Portal hypertension and its prognostic implications in patients with Wilson's disease

Background and Aims: Wilson's disease may progress to cirrhosis and clinically significant portal hypertension (CSPH). We aimed to assess the prevalence and prognostic impact of CSPH-related features on hepatic decompensation and transplant-free survival in patients with Wilson's disease. Methods and Results: About 137 patients with Wilson's disease (Leipzig score ≥4), followed for a median observation period of 9.0 (3.9–17.7) years at the Vienna General Hospital, were included in this retrospective study. Overall, 49 (35.8%) developed features of CSPH: 14 (10.2%) varices, 40 (29.2%) splenomegaly, 20 (14.6%) ascites, 18 (13.1%) hepatic encephalopathy and 3 (2.2%) experienced acute variceal bleeding. Overall, 8 (5.8%) patients died, including three deaths caused by CSPH-related complications. Within 10 years, compensated patients with features of CSPH developed more decompensation events (8.3% vs. 1.5% in patients without CSPH, p = 0.3) and had worse transplant-free-survival (91.7% vs. 98.6%), which further declined in patients with hepatic decompensation (26.7%, log-rank: p < 0.0001).

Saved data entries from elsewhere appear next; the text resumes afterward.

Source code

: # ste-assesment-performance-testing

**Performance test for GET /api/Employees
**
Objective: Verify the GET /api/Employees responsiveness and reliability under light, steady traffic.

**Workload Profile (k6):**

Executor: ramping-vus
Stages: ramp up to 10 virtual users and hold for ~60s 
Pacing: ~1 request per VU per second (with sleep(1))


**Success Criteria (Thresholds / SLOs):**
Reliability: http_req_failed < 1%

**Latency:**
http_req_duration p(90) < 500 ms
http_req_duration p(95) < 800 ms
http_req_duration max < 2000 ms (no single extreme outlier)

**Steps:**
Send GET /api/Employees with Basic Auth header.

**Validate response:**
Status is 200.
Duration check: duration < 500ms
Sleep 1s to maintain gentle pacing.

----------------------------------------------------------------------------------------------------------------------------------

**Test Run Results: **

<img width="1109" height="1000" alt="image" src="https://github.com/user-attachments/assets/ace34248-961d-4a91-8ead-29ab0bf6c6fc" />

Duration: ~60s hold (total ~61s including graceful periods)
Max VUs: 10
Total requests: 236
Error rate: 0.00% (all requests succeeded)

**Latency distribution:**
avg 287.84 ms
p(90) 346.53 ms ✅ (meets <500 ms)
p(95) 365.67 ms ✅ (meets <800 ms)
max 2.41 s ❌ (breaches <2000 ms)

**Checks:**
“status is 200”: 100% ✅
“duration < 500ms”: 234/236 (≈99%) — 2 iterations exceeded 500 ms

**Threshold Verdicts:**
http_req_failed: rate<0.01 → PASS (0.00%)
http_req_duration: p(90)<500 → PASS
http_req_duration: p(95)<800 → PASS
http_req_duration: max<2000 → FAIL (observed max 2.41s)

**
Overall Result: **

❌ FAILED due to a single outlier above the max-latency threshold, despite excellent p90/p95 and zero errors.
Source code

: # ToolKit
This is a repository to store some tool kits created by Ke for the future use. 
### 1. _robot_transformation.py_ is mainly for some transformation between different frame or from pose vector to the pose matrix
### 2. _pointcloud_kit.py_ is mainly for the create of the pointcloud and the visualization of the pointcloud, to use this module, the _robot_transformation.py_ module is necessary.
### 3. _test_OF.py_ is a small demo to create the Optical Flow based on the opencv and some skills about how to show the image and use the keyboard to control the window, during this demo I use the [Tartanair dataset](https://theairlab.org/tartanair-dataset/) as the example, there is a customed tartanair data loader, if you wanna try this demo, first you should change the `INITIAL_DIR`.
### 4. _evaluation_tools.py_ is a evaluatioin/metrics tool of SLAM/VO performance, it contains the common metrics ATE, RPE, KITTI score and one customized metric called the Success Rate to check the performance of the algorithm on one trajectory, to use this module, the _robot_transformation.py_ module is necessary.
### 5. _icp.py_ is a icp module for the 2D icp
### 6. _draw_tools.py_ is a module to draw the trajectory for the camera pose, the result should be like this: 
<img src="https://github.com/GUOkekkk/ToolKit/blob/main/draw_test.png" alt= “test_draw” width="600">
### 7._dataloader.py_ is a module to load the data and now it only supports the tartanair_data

Patients with liver stiffness <15 kPa and normal platelets (≥150 G/L) were less likely to decompensate within 10 years (2.6% vs. 8.4%, p = 0.002) and had a better 10-year transplant-free-survival (97.7% vs. 83.9%, p = 0.006). Conclusions: Patients with Wilson's disease developing features of CSPH are at an increased risk for hepatic decompensation and liver-related mortality, warranting for regular screening and timely initiation of effective CSPH-directed treatments.